Federal Standards for Existing Units

Title IV, "Acid Deposition Control,"of the CAAA90 required the EPA to establish NOx emissions standards for older generating units. These standards go into effect in two phases. The first phase began in 1996. The affected units consisted of units named in Table A of Title IV, "Affected Sources and Units," or their substitution units that have tangentially fired(3) or dry bottom wall-fired(4) boilers. The second phase will begin in 2000.

A utility can choose to comply with the EPA Title IV NOx standards in one of four ways:

  1. Meet the standard as specified for each boiler type.

  2. Average the emissions rates of two or more boilers that have the same owner or operator. (This allows utilities to "over-control" the emissions of those units that can be controlled more easily and less expensively than others.)

  3. A utility that cannot meet the standard emissions limit may apply for a less stringent alternative emissions limit if it uses the applicable emissions control technology. EPA's determination of an alternative limit will be based n evidence that control equipment was properly designed, installed, and operated during a demonstration period.

  4. A utility can apply for Phase I NOx extensions. Utilities with boilers affected in Phase I qualified for two types of extensions from the Phase I NOx requirements: (1) EPA granted NOx compliance extensions (extension period varies by unit) to utilities that could not install the necessary control technology in time to comply; and (2) EPA granted NOx extensions for 1996 compliance to utilities with units at which sulfur dioxide (SO2) flue gas desulfurization equipment was installed under SO2 Phase I extension plans. Twenty-seven units qualified for these extensions. Of the 27 units that received 1996 extensions, 25 had to comply starting in 1997, compliance activities for 1 had to begin in August 1997, and 1 had to comply at the beginning of 1998.(5) All of these units are now in compliance with the NOx standard.
First Phase Title IV NOx Emissions Reductions

There were 239 coal-fired units required to meet the provisions of the first phase of the CAAA90 Title IV emissions limitations for NOx. Phase I applied to units that were affected by the Phase I requirements for SO2 under Title IV and had tangentially fired or dry bottom wall-fired boilers. The EPA has estimated the cost of the Phase I NOx reduction program to the electric power industry would be $267 million per year.(6)

All 239 units required to meet the Phase I limits on NOx emissions in 1996C144 Table A units and 95 substitution unitsC underwent verification of emissions rates, and all of them met their reduction requirements. There were 115 dry bottom wall-fired boilers and 124 tangentially fired boilers affected in the first year of the program (Table 2).

For utility units required to meet the Phase I Title IV NOx emissions limitations, both emissions rates and total emissions in 1996 were below 1990 levels. Their 1996 emission rates were cut by 40 percent, from the 1990 average of 0.65 pounds of NOx per million Btu of heat input  to an average of 0.39 pounds of NOx per million Btu.(7) Compliance at the 239 units resulted in emissions levels approximately 314,000 tons (33 percent) below 1990 levels.(8)

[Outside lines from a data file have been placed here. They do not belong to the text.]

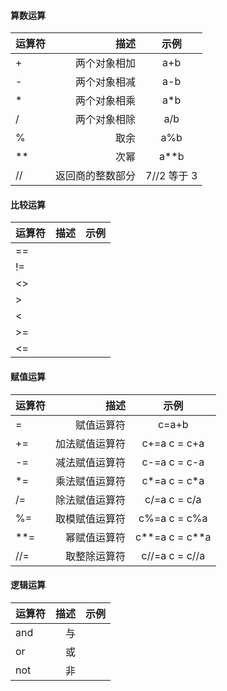 
#### 算数运算
| 运算符   | 描述           |  示例      |
| -------- | -----:         | :----:     |
| +        |两个对象相加    |a+b         |
| -        |两个对象相减    |a-b         |
| *        |两个对象相乘    |a*b         |
| /        |两个对象相除    |a/b         |
| %        |取余            |a%b         |
| **       |次幂            |a**b        |
| //       |返回商的整数部分|7//2 等于 3 |
#### 比较运算
| 运算符   | 描述    |  示例  |
| -------- | -----:  | :----: |
| ==       |         |        |
| !=       |         |        |
| <>       |         |        |
| >        |         |        |
| <        |         |        |
| >=       |         |        |
| <=       |         |        |

#### 赋值运算
| 运算符   | 描述          |  示例  |
| -------- | -----:        | :----: |
| =        |赋值运算符     |c=a+b              |
| +=       |加法赋值运算符 |c+=a      c = c+a  |
| -=       |减法赋值运算符 |c-=a      c = c-a  |
| *=       |乘法赋值运算符 |c*=a      c = c*a  |
| /=       |除法赋值运算符 |c/=a      c = c/a  |
| %=       |取模赋值运算符 |c%=a      c = c%a  |
| **=      |幂赋值运算符   |c**=a     c = c**a |
| //=      |取整除运算符   |c//=a     c = c//a |
#### 逻辑运算
| 运算符   | 描述    |  示例  |
| -------- | -----:  | :----: |
| and      | 与      |        |
| or       | 或      |        |
| not      | 非      |        |
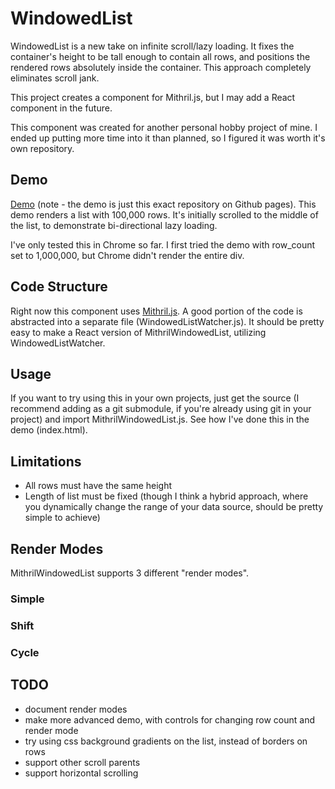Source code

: # WindowedList

WindowedList is a new take on infinite scroll/lazy loading. It fixes the container's height to be tall enough to contain all rows, and positions the rendered rows absolutely inside the container. This approach completely eliminates scroll jank.

This project creates a component for Mithril.js, but I may add a React component in the future.

This component was created for another personal hobby project of mine. I ended up putting more time into it than planned, so I figured it was worth it's own repository.

## Demo

[Demo](https://a-p-f.github.io/windowed-list/) (note - the demo is just this exact repository on Github pages). This demo renders a list with 100,000 rows. It's initially scrolled to the middle of the list, to demonstrate bi-directional lazy loading.

I've only tested this in Chrome so far. I first tried the demo with row_count set to 1,000,000, but Chrome didn't render the entire div.

## Code Structure

Right now this component uses [Mithril.js](https://mithril.js.org/). A good portion of the code is abstracted into a separate file (WindowedListWatcher.js). It should be pretty easy to make a React version of MithrilWindowedList, utilizing WindowedListWatcher.   

## Usage

If you want to try using this in your own projects, just get the source (I recommend adding as a git submodule, if you're already using git in your project) and import MithrilWindowedList.js. See how I've done this in the demo (index.html).

## Limitations

- All rows must have the same height
- Length of list must be fixed (though I think a hybrid approach, where you dynamically change the range of your data source, should be pretty simple to achieve)

## Render Modes

MithrilWindowedList supports 3 different "render modes".

### Simple

### Shift

### Cycle

## TODO

- document render modes
- make more advanced demo, with controls for changing row count and render mode
- try using css background gradients on the list, instead of borders on rows
- support other scroll parents
- support horizontal scrolling

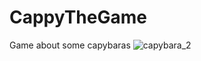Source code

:# CappyTheGame
Game about some capybaras
![capybara_2](https://user-images.githubusercontent.com/55850058/187746009-8854b3f0-b8cd-4cf8-878c-3b9dc0c0e181.jpg)
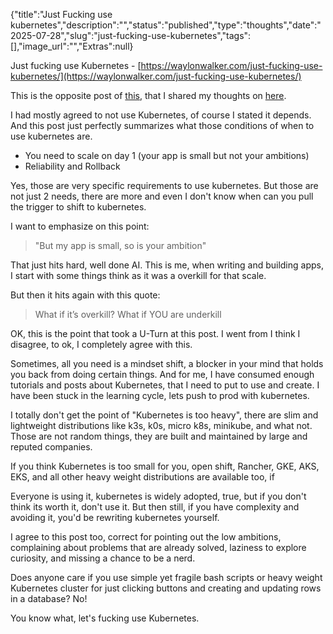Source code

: {"title":"Just Fucking use kubernetes","description":"","status":"published","type":"thoughts","date":"2025-07-28","slug":"just-fucking-use-kubernetes","tags":[],"image_url":"","Extras":null}


Just fucking use Kubernetes - [https://waylonwalker.com/just-fucking-use-kubernetes/](https://waylonwalker.com/just-fucking-use-kubernetes/)


This is the opposite post of [this](https://sliplane.io/blog/kubernetes-isnt-for-you), that I shared my thoughts on [here](https://www.meetgor.com/thoughts/kubernetes-isn-t-for-you/). 

I had mostly agreed to not use Kubernetes, of course I stated it depends. And this post just perfectly summarizes what those conditions of when to use kubernetes are. 

- You need to scale on day 1 (your app is small but not your ambitions) 
- Reliability and Rollback

Yes, those are very specific requirements to use kubernetes. But those are not just 2 needs, there are more and even I don't know when can you pull the trigger to shift to kubernetes. 

I want to emphasize on this point: 
> "But my app is small, so is your ambition"

That just hits hard, well done AI. This is me, when writing and building apps, I start with some things think as it was a overkill for that scale. 

But then it hits again with this quote: 
> What if it’s overkill? What if YOU are underkill

OK, this is the point that took a U-Turn at this post. I went from I think I disagree, to ok, I completely agree with this. 

Sometimes, all you need is a mindset shift, a blocker in your mind that holds you back from doing certain things. And for me, I have consumed enough tutorials and posts about Kubernetes, that I need to put to use and create. I have been stuck in the learning cycle, lets push to prod with kubernetes. 

I totally don't get the point of "Kubernetes is too heavy", there are slim and lightweight distributions like k3s, k0s, micro k8s, minikube, and what not. Those are not random things, they are built and maintained by large and reputed companies. 

If you think Kubernetes is too small for you, open shift, Rancher, GKE, AKS, EKS, and all other heavy weight distributions are available too, if 

Everyone is using it, kubernetes is widely adopted, true, but if you don't think its worth it, don't use it. But then still, if you have complexity and avoiding it, you'd be rewriting kubernetes yourself. 

I agree to this post too, correct for pointing out the low ambitions, complaining about problems that are already solved, laziness to explore curiosity, and missing a chance to be a nerd.

Does anyone care if you use simple yet fragile bash scripts or heavy weight Kubernetes cluster for just clicking buttons and creating and updating rows in a database? No! 

You know what, let's fucking use Kubernetes. 

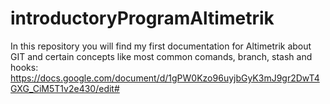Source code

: # introductoryProgramAltimetrik
In this repository you will find my first documentation for Altimetrik about GIT and certain concepts like most common comands, branch, stash and hooks:
https://docs.google.com/document/d/1gPW0Kzo96uyjbGyK3mJ9gr2DwT4GXG_CiM5T1v2e430/edit#

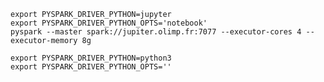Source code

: `export PYSPARK_DRIVER_PYTHON=jupyter`<br>
`export PYSPARK_DRIVER_PYTHON_OPTS='notebook'`<br>
`pyspark --master spark://jupiter.olimp.fr:7077 --executor-cores 4 --executor-memory 8g`<br>

`export PYSPARK_DRIVER_PYTHON=python3`<br>
`export PYSPARK_DRIVER_PYTHON_OPTS=''`<br>
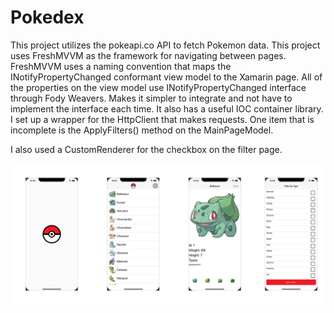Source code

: # Pokedex

This project utilizes the pokeapi.co API to fetch Pokemon data. This project uses FreshMVVM as the framework for navigating between pages. FreshMVVM uses a naming convention that maps the INotifyPropertyChanged conformant view model to the Xamarin page. All of the properties on the view model use INotifyPropertyChanged interface through Fody Weavers. Makes it simpler to integrate and not have to implement the interface each time. It also has a useful IOC container library. I set up a wrapper for the HttpClient that makes requests. One item that is incomplete is the ApplyFilters() method on the MainPageModel.

I also used a CustomRenderer for the checkbox on the filter page.

![Screenshots](https://github.com/JustinJWyatt/Pokedex/blob/main/Screenshots/Screenshots.png)

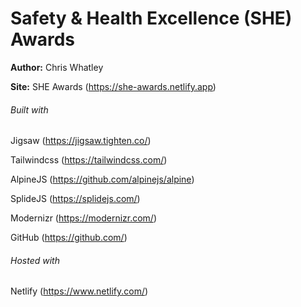 # Safety & Health Excellence (SHE) Awards

**Author:** Chris Whatley

**Site:** SHE Awards (https://she-awards.netlify.app)

###### Built with
Jigsaw (https://jigsaw.tighten.co/)

Tailwindcss (https://tailwindcss.com/)

AlpineJS (https://github.com/alpinejs/alpine)

SplideJS (https://splidejs.com/)

Modernizr (https://modernizr.com/)

GitHub (https://github.com/)

###### Hosted with
Netlify (https://www.netlify.com/)
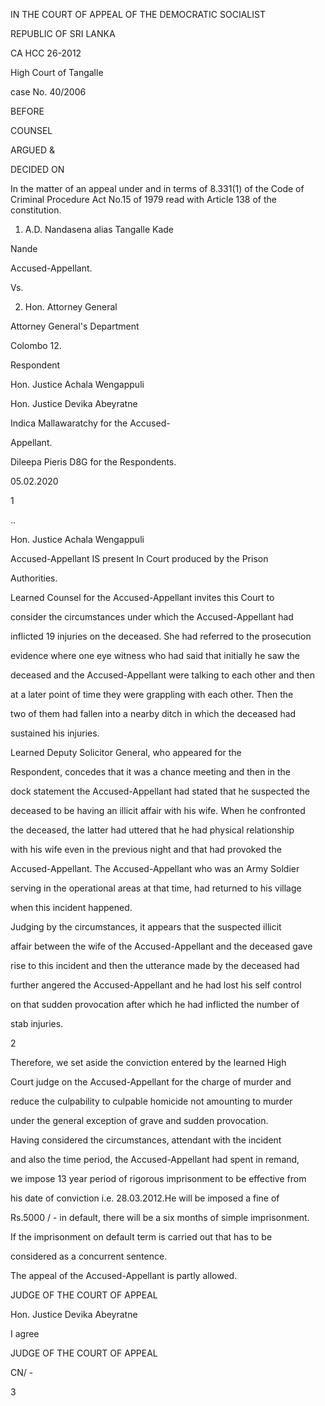 IN THE COURT OF APPEAL OF THE DEMOCRATIC SOCIALIST

REPUBLIC OF SRI LANKA

CA HCC 26-2012

High Court of Tangalle

case No. 40/2006

BEFORE

COUNSEL

ARGUED &

DECIDED ON

In the matter of an appeal under and in terms of 8.331(1) of the Code of Criminal Procedure Act No.15 of 1979 read with Article 138 of the constitution.

1. A.D. Nandasena alias Tangalle Kade

Nande

Accused-Appellant.

Vs.

2. Hon. Attorney General

Attorney General's Department

Colombo 12.

Respondent

Hon. Justice Achala Wengappuli

Hon. Justice Devika Abeyratne

Indica Mallawaratchy for the Accused-

Appellant.

Dileepa Pieris D8G for the Respondents.

05.02.2020

1

..

Hon. Justice Achala Wengappuli

Accused-Appellant IS present In Court produced by the Prison

Authorities.

Learned Counsel for the Accused-Appellant invites this Court to

consider the circumstances under which the Accused-Appellant had

inflicted 19 injuries on the deceased. She had referred to the prosecution

evidence where one eye witness who had said that initially he saw the

deceased and the Accused-Appellant were talking to each other and then

at a later point of time they were grappling with each other. Then the

two of them had fallen into a nearby ditch in which the deceased had

sustained his injuries.

Learned Deputy Solicitor General, who appeared for the

Respondent, concedes that it was a chance meeting and then in the

dock statement the Accused-Appellant had stated that he suspected the

deceased to be having an illicit affair with his wife. When he confronted

the deceased, the latter had uttered that he had physical relationship

with his wife even in the previous night and that had provoked the

Accused-Appellant. The Accused-Appellant who was an Army Soldier

serving in the operational areas at that time, had returned to his village

when this incident happened.

Judging by the circumstances, it appears that the suspected illicit

affair between the wife of the Accused-Appellant and the deceased gave

rise to this incident and then the utterance made by the deceased had

further angered the Accused-Appellant and he had lost his self control

on that sudden provocation after which he had inflicted the number of

stab injuries.

2

Therefore, we set aside the conviction entered by the learned High

Court judge on the Accused-Appellant for the charge of murder and

reduce the culpability to culpable homicide not amounting to murder

under the general exception of grave and sudden provocation.

Having considered the circumstances, attendant with the incident

and also the time period, the Accused-Appellant had spent in remand,

we impose 13 year period of rigorous imprisonment to be effective from

his date of conviction i.e. 28.03.2012.He will be imposed a fine of

Rs.5000 / - in default, there will be a six months of simple imprisonment.

If the imprisonment on default term is carried out that has to be

considered as a concurrent sentence.

The appeal of the Accused-Appellant is partly allowed.

JUDGE OF THE COURT OF APPEAL

Hon. Justice Devika Abeyratne

I agree

JUDGE OF THE COURT OF APPEAL

CN/ -

3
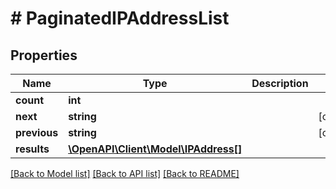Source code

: # # PaginatedIPAddressList

## Properties

Name | Type | Description | Notes
------------ | ------------- | ------------- | -------------
**count** | **int** |  |
**next** | **string** |  | [optional]
**previous** | **string** |  | [optional]
**results** | [**\OpenAPI\Client\Model\IPAddress[]**](IPAddress.md) |  |

[[Back to Model list]](../../README.md#models) [[Back to API list]](../../README.md#endpoints) [[Back to README]](../../README.md)
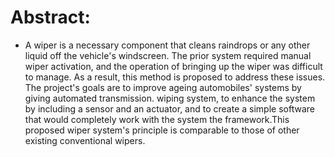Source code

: # Abstract:
* A wiper is a necessary component that cleans raindrops or any other liquid off the vehicle's windscreen. The prior system required manual wiper activation, and the operation of bringing up the wiper was difficult to manage. As a result, this method is proposed to address these issues. The project's goals are to improve ageing automobiles' systems by giving automated transmission. wiping system, to enhance the system by including a sensor and an actuator, and to create a simple software that would completely work with the system the framework.This proposed wiper system's principle is comparable to those of other existing conventional wipers.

Table 2.  Boilers Subject to Title IV Phase I NOx Reductions in 1996
Boiler Type Standard NOx Emissions Limit
(lbs/mm Btu)
Number of 1996 Table A Units Number of
Substitution Units
Tangentially Fired
0.45
82
42
Dry Bottom Wall-Fired
0.50
62
53

A 38-percent reduction of approximately 290,000 tons of NOx was achieved by the 144 Table A units affected in 1996. For the 95 substitution units, emissions were reduced by 51,000 tons or 17.5 percent. Many of the substitution units were already lower emitters of NOx than the Table A units; for example, some had already been meeting a New Source Performance Standard only moderately higher than the 1996 Phase I limits. In fact, in 1990, some of the substitution units were already below the applicable NOx emissions rates required by Title IV in 1996.(9)

Although average emissions rates for the 239 Phase I units were 40 percent lower in 1996 than in 1990, the amount of NOx actually released into the air was only about 33 percent lower.(10) The difference resulted from higher fuel use by Table A units and substitution units. Without further reductions in emissions rates, NOx emissions from these units can be expected to rise with increased utilization.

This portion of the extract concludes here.